A homogeneous material was prepared from 12 parts by weight of this powder, 60 parts by weight of methyl ethyl ketone, and 28 parts by weight of toluene.

200g of this homogeneous material is mixed with 23g of polyvinyl butyral.
and 2 ml of a 10% by weight methanol solution of HgBr ₂ (as an antifoggant). This solution was coated onto a polyethylene terephthalate substrate to a wet thickness of 6 mils and dried at 88°C for 3 minutes.

The second coating composition had the following formulation.

Methyl ethyl ketone 126ml Methylcellulose 63ml Phthalazinone (toner) 3g 1,1 [bis(2'-hydroxy-3',5'-dimethylphenyl-3,5,5-trimethylhexane)] (developer) 8.5g Phthalic acid 0.08g Vinyl acetate/vinyl chloride (50/50) copolymer
5 g of this composition was applied to the original, dry coating at a wet thickness of 3-1/2 mils and dried at 88 DEG C. for 3 minutes.

The photothermographic sheet was exposed to 1000 meter lamp 1 second sunlight as previously described and then developed at 126° C. for 90 seconds. Dmax2.6,
At a Dmin of 0.21 and a contrast of 1.0, the speed was approximately ASA1 with a substrate plus fog density of 0.1.

Example 3 No 2-ethylimidazole was used in the first coating solution, and the halide solution added to the mixture of gelatin, behenic acid, and water contained 2.01 g of CdBr ₂ ,
Example 2 was repeated, except that 3.38 g of NH ₄ Br and 0.48 g of NaI were used.
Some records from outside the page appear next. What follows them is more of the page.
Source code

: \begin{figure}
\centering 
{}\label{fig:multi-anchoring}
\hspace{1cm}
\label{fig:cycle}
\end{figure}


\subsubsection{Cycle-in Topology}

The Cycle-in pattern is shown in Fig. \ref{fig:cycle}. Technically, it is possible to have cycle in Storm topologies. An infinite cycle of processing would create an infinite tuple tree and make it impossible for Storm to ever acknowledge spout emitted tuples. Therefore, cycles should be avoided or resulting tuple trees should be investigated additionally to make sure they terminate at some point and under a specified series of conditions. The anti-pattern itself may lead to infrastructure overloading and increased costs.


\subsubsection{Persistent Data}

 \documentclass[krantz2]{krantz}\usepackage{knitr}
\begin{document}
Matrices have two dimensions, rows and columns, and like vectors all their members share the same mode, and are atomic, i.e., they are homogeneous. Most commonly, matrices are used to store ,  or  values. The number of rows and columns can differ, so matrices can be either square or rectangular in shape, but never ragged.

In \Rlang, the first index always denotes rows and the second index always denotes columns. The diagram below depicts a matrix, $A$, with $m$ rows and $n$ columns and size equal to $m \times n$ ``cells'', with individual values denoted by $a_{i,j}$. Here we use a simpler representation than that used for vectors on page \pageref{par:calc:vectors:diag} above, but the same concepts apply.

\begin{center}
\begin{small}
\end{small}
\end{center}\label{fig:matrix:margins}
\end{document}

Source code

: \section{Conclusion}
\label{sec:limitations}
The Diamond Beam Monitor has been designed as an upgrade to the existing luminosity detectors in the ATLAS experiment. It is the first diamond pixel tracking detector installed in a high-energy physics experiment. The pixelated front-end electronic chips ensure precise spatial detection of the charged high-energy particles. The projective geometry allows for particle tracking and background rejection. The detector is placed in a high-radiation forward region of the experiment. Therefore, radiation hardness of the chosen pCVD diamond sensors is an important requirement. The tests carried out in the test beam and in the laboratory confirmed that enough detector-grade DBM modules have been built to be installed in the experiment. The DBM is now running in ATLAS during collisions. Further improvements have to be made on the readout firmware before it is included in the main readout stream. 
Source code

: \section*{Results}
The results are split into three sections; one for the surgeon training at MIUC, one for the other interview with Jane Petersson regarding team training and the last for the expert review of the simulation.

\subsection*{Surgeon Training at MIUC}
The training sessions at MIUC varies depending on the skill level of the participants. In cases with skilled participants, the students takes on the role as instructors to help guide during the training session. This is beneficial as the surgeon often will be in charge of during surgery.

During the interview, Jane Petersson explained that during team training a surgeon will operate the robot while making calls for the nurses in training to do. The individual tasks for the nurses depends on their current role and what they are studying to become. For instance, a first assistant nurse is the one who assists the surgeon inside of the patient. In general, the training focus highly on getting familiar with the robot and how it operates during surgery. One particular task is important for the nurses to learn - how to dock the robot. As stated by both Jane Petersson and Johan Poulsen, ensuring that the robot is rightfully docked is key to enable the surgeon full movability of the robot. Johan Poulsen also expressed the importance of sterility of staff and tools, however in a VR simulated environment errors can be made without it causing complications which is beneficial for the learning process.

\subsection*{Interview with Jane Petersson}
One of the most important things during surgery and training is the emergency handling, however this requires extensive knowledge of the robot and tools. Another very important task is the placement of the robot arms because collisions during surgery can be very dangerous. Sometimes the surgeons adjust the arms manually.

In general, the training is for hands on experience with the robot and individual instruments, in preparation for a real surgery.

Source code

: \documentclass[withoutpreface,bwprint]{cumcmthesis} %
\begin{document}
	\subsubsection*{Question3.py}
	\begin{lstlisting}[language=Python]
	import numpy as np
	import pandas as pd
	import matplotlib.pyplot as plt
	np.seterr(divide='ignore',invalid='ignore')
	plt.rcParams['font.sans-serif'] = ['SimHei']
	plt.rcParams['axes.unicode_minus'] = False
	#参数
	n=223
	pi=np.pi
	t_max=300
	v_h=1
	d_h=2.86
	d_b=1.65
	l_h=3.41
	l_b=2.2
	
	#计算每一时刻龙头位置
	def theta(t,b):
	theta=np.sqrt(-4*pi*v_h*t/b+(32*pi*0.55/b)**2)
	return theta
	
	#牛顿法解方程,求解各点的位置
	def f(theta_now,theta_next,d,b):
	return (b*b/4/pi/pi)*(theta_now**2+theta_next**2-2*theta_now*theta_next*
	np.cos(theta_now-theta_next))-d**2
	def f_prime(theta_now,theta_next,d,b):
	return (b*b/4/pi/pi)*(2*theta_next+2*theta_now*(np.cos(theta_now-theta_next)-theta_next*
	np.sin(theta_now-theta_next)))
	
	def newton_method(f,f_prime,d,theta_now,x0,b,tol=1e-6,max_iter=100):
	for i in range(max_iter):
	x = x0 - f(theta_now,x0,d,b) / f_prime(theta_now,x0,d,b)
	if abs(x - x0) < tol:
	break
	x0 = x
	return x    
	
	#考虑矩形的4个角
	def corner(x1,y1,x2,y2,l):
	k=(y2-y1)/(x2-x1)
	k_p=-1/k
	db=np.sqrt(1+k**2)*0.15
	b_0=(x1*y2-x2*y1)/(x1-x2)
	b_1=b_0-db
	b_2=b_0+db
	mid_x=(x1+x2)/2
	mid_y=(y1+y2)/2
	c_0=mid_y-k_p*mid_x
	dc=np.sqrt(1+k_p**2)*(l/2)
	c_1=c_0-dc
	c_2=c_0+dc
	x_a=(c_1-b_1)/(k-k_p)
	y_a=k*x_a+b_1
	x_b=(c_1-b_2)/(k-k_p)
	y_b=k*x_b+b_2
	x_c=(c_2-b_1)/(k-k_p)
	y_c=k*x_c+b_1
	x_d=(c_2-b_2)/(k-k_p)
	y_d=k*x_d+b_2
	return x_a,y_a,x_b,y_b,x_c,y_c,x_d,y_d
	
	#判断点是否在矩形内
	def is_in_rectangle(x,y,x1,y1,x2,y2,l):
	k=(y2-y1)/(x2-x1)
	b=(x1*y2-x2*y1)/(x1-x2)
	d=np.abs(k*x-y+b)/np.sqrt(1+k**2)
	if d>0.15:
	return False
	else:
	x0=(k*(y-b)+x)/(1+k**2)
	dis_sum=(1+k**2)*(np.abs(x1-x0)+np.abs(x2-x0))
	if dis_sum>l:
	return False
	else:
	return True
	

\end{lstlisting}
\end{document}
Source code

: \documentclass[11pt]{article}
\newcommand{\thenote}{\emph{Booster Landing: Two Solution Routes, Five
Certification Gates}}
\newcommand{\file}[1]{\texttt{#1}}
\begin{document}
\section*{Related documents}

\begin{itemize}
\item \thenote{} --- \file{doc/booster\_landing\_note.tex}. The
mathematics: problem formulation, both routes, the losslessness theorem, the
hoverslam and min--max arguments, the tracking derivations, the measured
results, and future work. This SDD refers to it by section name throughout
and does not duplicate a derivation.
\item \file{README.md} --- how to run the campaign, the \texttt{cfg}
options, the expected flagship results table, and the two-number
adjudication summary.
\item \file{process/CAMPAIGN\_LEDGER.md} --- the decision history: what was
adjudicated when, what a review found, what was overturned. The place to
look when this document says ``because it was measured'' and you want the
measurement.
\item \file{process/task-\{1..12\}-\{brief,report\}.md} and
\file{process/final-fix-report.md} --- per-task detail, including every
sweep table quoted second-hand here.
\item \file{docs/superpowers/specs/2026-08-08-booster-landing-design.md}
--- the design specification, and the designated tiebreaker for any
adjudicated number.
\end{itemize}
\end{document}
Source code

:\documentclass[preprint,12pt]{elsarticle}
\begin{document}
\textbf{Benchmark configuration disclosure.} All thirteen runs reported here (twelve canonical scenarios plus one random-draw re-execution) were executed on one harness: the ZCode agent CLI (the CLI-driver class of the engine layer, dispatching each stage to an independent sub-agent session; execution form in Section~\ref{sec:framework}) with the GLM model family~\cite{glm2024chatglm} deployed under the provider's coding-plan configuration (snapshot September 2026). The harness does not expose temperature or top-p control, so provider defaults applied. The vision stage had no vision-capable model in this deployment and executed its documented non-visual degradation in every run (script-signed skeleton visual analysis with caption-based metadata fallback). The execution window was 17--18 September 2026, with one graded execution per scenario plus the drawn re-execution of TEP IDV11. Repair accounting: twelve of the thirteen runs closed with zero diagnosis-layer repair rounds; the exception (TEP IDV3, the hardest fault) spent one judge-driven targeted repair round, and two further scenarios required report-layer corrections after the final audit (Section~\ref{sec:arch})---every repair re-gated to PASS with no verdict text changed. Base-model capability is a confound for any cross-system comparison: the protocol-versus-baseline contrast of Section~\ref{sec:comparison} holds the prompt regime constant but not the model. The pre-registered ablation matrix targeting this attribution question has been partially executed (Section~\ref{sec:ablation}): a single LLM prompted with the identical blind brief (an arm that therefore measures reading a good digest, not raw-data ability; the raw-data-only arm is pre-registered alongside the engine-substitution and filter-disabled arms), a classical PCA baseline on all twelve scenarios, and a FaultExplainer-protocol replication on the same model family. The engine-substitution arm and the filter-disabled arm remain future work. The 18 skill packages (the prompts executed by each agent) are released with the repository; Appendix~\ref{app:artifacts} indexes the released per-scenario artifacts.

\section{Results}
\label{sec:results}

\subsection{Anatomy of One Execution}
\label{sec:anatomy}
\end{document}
After making a sheet in the same way, expose and develop it.
I created an image with Dmax1.70 and Dmin0.26.

Claims (1)

[Claims] 1 A dispersion in which long-chain fatty acids are dispersed in water, with no alkali or ammonia salt of the acid present in the dispersion, and maintaining the acid at a temperature higher than its melting point but lower than its boiling point, and photosensitive. A photothermograph consisting of adding silver halide particles with stirring, converting the long-chain fatty acids into an alkali or ammonia salt of the acid, and converting the alkali or ammonia salt into a silver salt of the long-chain fatty acids by adding silver nitrate. Manufacturing method of Itsuku emulsion.